▶ [Exercise material]:
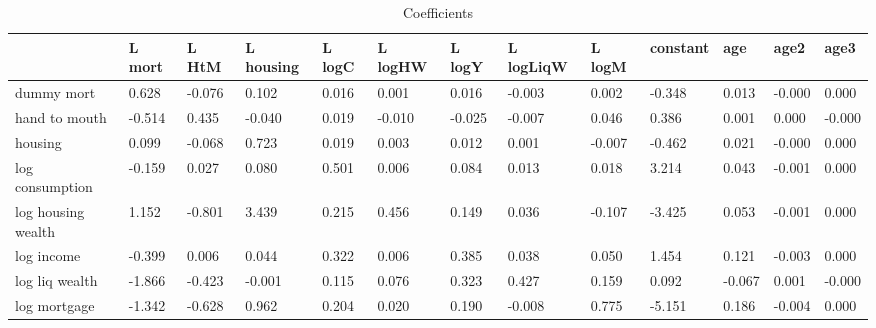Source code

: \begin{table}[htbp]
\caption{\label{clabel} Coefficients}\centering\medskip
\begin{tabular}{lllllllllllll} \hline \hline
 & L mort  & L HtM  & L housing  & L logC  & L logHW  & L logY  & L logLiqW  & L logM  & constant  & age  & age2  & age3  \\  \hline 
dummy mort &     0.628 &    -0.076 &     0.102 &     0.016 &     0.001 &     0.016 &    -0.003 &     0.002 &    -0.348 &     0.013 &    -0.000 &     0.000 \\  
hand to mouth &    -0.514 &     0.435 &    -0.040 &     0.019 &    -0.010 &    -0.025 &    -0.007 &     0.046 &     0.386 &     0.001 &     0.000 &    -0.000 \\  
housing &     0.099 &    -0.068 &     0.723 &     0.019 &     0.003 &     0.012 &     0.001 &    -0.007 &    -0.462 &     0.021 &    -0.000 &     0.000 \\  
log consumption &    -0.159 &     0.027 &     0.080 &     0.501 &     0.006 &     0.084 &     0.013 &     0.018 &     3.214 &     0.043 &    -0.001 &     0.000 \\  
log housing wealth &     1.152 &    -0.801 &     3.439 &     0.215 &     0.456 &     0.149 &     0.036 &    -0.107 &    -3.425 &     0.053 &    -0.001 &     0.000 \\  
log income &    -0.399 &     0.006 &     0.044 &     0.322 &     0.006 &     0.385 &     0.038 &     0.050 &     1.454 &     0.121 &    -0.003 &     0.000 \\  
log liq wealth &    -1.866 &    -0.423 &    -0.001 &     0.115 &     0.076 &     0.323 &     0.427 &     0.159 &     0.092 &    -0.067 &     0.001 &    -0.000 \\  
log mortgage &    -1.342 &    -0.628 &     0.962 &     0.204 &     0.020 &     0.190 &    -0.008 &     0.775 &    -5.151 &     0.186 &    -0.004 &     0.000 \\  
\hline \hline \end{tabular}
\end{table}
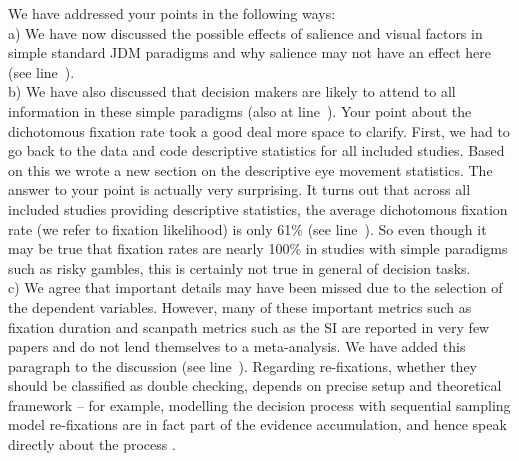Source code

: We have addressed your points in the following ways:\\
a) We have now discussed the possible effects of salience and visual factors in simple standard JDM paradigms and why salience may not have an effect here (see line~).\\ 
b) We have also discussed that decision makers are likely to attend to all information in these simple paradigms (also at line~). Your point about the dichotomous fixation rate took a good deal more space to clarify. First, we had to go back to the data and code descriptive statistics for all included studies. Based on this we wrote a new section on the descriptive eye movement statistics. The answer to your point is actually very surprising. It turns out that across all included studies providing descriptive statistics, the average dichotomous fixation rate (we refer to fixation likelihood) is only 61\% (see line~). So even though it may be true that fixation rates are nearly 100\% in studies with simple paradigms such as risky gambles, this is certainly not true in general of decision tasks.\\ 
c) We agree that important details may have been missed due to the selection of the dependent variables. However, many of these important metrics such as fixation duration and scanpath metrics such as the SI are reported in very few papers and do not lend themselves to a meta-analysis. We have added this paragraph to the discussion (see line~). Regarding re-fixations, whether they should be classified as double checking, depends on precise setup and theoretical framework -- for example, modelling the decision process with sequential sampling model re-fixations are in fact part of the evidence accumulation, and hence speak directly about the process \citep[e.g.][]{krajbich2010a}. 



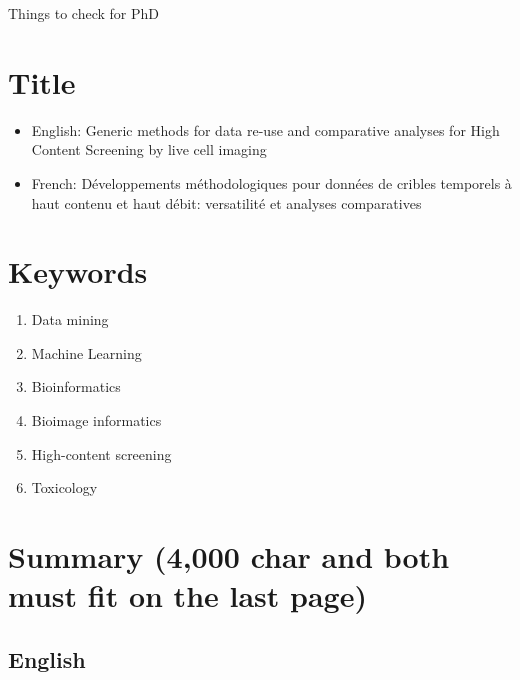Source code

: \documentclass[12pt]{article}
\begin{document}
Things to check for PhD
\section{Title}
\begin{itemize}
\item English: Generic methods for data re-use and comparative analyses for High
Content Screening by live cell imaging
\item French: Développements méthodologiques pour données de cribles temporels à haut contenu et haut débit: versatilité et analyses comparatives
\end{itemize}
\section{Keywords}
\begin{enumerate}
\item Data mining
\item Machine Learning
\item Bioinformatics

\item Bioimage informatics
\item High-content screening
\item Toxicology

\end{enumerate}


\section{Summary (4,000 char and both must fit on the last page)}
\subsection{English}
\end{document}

▶ [Activity]:
Copy each line of the material where "these" is found.

▶ [Response to the task]:
b) We have also discussed that decision makers are likely to attend to all information in these simple paradigms (also at line~). Your point about the dichotomous fixation rate took a good deal more space to clarify. First, we had to go back to the data and code descriptive statistics for all included studies. Based on this we wrote a new section on the descriptive eye movement statistics. The answer to your point is actually very surprising. It turns out that across all included studies providing descriptive statistics, the average dichotomous fixation rate (we refer to fixation likelihood) is only 61\% (see line~). So even though it may be true that fixation rates are nearly 100\% in studies with simple paradigms such as risky gambles, this is certainly not true in general of decision tasks.\\ 
c) We agree that important details may have been missed due to the selection of the dependent variables. However, many of these important metrics such as fixation duration and scanpath metrics such as the SI are reported in very few papers and do not lend themselves to a meta-analysis. We have added this paragraph to the discussion (see line~). Regarding re-fixations, whether they should be classified as double checking, depends on precise setup and theoretical framework -- for example, modelling the decision process with sequential sampling model re-fixations are in fact part of the evidence accumulation, and hence speak directly about the process \citep[e.g.][]{krajbich2010a}. 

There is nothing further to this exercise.